I shook my memory banks, trying to spring some open. At first they were jammed shut. But with enough pounding and wrenching on their handles, images started to leak out. I was back in that cinderblock room. Then, the events there started to arrange themselves into a narrative.
“Well, the guy who sent me this way wasn’t very bright,” I offered.
“Ha! That’s probably the understatement of the year,” said Helen.
“I remember… he wrote…yeah, that’s it… he wrote “Neuro S” for my occupation in some book. Maybe they think I’m a neuroscientist.”
“Sounds plausible. And I suppose you are of sorts. You might want to stick with that for now. I can’t imagine they would go to all this trouble collecting a bunch of bio and chem professors just to execute us all. They have plans to use us somehow, I can almost guarantee.”
***
We traveled on, in the same car for over three weeks. We were stationary more than we were in motion, though, stopping, often for days, at one railyard or another. For what purpose, we had no idea. They never communicated with us. They just left us there in the heat of the day and the cold of the night. MRE’s and buckets of water were passed through trap doors once a day. Every so many days, fresh buckets for bathroom needs. No sanitary materials, though. No extra clothing. A new bale of hay or two every few days, and that was it.
During certain stops, a large sliding door would open, two or three new women would be shoved in, and the door would slam shut. They were always bio or chem scientists and we would help them acclimatize to their new surroundings. Space on the floor became a scare commodity. As we moved into the Midwest heat, the air became suffocating. Everyone had explosive diarrhea. The miasma of that car was so thick, and tasted so foul, that it was impossible to talk. But talk we did. In the dark. In the filth. In the fear.

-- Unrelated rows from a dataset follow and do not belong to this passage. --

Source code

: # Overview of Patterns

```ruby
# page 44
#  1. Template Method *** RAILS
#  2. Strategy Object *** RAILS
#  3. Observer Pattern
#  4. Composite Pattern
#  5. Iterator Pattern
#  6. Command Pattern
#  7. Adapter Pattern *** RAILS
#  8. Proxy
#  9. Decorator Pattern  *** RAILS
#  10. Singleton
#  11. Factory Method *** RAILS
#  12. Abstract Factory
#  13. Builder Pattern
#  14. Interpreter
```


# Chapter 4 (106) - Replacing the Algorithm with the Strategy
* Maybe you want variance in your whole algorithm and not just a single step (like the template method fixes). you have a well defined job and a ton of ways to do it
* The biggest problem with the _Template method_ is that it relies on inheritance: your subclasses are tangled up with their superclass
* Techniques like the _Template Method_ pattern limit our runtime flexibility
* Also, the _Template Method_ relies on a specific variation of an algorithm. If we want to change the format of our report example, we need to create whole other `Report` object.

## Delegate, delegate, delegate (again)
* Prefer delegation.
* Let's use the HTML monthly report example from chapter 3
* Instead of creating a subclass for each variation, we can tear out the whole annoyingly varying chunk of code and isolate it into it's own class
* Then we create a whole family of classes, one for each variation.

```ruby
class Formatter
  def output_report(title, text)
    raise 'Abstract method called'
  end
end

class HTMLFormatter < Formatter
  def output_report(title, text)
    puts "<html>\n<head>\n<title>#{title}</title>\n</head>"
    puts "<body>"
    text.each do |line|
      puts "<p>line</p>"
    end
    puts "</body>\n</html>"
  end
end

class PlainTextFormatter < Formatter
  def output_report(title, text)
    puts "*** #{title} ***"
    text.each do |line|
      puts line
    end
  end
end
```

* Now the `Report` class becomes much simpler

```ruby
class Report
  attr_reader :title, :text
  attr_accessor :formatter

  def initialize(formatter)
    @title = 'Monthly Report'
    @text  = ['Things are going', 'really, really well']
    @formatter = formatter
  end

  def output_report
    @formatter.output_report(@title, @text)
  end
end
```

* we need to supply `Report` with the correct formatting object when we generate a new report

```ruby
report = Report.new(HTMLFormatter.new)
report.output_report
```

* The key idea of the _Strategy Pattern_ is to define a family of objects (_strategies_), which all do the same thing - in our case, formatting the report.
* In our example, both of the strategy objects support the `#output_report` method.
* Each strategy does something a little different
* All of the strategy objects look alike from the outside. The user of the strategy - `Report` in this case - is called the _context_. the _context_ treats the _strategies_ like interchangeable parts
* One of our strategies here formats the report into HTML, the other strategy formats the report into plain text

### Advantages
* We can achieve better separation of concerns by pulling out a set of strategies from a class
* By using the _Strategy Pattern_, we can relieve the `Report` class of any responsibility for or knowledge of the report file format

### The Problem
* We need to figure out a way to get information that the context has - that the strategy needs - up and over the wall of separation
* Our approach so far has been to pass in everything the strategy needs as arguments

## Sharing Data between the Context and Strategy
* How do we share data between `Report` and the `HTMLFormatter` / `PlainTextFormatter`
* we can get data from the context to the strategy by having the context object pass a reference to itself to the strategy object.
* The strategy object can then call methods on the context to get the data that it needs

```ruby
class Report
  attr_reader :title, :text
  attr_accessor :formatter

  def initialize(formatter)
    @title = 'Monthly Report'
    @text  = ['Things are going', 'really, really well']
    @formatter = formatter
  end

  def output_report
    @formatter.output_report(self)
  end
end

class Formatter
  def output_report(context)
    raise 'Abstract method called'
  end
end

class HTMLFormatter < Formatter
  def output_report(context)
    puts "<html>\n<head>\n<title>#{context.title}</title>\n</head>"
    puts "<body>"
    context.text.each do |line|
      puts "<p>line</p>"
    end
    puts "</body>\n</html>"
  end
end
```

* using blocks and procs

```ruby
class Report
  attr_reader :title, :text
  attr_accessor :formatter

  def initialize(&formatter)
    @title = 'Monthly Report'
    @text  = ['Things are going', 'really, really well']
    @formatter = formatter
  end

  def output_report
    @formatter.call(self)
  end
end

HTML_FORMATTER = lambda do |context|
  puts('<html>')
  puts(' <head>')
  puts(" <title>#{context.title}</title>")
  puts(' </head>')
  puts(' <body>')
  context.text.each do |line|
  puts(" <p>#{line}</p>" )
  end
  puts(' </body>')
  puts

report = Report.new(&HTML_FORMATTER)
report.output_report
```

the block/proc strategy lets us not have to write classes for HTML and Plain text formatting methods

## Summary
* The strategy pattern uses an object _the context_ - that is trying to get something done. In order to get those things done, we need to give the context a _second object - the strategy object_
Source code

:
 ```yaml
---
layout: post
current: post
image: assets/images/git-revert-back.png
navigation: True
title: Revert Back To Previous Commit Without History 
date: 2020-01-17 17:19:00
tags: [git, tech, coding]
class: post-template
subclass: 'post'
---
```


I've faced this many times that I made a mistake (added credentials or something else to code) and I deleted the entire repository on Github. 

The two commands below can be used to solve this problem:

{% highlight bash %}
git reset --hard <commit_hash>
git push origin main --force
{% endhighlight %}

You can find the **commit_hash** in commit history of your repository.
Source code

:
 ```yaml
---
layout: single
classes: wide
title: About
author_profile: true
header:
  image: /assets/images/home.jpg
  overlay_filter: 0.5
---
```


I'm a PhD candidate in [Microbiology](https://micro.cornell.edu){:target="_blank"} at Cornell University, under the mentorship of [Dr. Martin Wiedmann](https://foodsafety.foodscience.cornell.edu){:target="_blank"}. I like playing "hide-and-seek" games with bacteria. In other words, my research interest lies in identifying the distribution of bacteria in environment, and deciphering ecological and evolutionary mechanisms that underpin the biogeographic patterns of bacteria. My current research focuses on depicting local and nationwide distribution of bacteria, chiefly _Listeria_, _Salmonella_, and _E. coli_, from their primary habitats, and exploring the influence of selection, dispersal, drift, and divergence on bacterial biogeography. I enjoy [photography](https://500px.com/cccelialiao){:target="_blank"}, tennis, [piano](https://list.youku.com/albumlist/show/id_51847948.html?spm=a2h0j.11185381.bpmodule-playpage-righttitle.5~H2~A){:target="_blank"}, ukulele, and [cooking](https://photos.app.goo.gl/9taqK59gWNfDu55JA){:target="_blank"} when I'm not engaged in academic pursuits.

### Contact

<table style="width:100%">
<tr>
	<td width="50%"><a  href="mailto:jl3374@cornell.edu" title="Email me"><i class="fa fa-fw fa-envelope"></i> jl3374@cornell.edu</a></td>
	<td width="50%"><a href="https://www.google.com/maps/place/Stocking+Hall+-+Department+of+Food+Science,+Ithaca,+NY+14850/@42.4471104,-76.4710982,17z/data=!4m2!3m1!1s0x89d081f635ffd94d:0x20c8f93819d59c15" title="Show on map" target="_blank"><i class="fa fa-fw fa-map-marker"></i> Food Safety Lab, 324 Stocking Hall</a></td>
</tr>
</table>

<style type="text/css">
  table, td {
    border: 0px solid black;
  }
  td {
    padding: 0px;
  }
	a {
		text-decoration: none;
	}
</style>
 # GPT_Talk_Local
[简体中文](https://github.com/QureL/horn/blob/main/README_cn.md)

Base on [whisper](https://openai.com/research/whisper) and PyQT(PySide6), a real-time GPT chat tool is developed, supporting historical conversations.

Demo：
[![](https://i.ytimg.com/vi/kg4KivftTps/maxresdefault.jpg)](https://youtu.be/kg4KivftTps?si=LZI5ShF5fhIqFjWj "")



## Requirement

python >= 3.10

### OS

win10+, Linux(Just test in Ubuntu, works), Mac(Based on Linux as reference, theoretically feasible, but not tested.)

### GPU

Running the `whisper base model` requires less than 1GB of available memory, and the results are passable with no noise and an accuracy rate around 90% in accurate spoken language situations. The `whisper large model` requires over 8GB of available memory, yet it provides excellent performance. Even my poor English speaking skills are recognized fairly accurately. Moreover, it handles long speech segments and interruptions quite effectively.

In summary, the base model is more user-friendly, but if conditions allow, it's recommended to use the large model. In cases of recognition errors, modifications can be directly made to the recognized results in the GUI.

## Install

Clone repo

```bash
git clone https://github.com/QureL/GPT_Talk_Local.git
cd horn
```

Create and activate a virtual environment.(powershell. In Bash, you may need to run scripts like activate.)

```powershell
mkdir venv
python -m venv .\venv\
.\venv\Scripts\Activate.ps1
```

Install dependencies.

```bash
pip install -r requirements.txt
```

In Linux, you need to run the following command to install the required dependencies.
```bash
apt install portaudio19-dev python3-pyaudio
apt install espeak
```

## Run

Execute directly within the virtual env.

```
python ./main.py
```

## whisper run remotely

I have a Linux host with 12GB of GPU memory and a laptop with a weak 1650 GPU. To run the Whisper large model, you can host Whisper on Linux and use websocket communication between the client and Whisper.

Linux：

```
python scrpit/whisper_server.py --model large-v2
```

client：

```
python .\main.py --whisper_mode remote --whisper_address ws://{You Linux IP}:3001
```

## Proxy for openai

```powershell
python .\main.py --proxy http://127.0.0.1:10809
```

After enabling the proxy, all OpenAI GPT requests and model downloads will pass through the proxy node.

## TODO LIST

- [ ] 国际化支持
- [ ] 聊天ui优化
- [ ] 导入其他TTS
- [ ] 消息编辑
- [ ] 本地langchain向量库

Helen and I quickly became close. She watched over me, helped me tend to my wounds, and soothed my tears. We would speak for hours about happier times, and things, and places, and about experiences we had in common. In the third week, though, she developed an upper respiratory infection. A bad one. Fever, chills, rigors, sever congestion, constant coughing. I would have bet it was Covid. Brought on board by one of the newbies. Then her cough productive and she became hungry for air. It was clear she had pneumonia. We pleaded with the people outside to get her to a hospital, but they ignored us.
She was already debilitated, malnourished, and dehydrated before she got sick. Once the pneumonia set in, she rapidly deteriorated. She soon went unresponsive, and by the next morning was dead. This forced even more crowding as everyone sought some distance from her corpse. We called out to the guards for help but were again ignored. I therefore moved her to a corner and covered her with fresh hay. It was all I could do.
The next night, rats found her and began tearing at her flesh. I fended them off as much as I could with a shoe. Our pleas to have her removed intensified. But to no avail. The next night scores of rats invaded. The car was filled with their squeals and gnawing, and our shrieks and retching. A young Northwestern PhD candidate in histone research and a mitochondrial DNA professor from the University of Washington helped me kick and smack away as man as we could, but it was a losing battle and we all came away with bites and scratches that we were sure would fester and eventually kill us.
By the third night we gave up and let the beasts feed, covering our ears and eyes as best we could. On the fourth day, the door slid open, three burly men in military camouflage entered, warded us off with stun batons, grabbed Helen, and through her out of the door onto an awaiting cart, on top of three or four other bodies.
One of our car-mates mad a dash for the door before it was closed. She was hit with a stun baton just before she could make her leap—to where she believed she was headed, who knows. They must have hit her with max settings, though, because she was knocked out for the next twenty four hours. That night we all pitched in in keeping the rats away from her.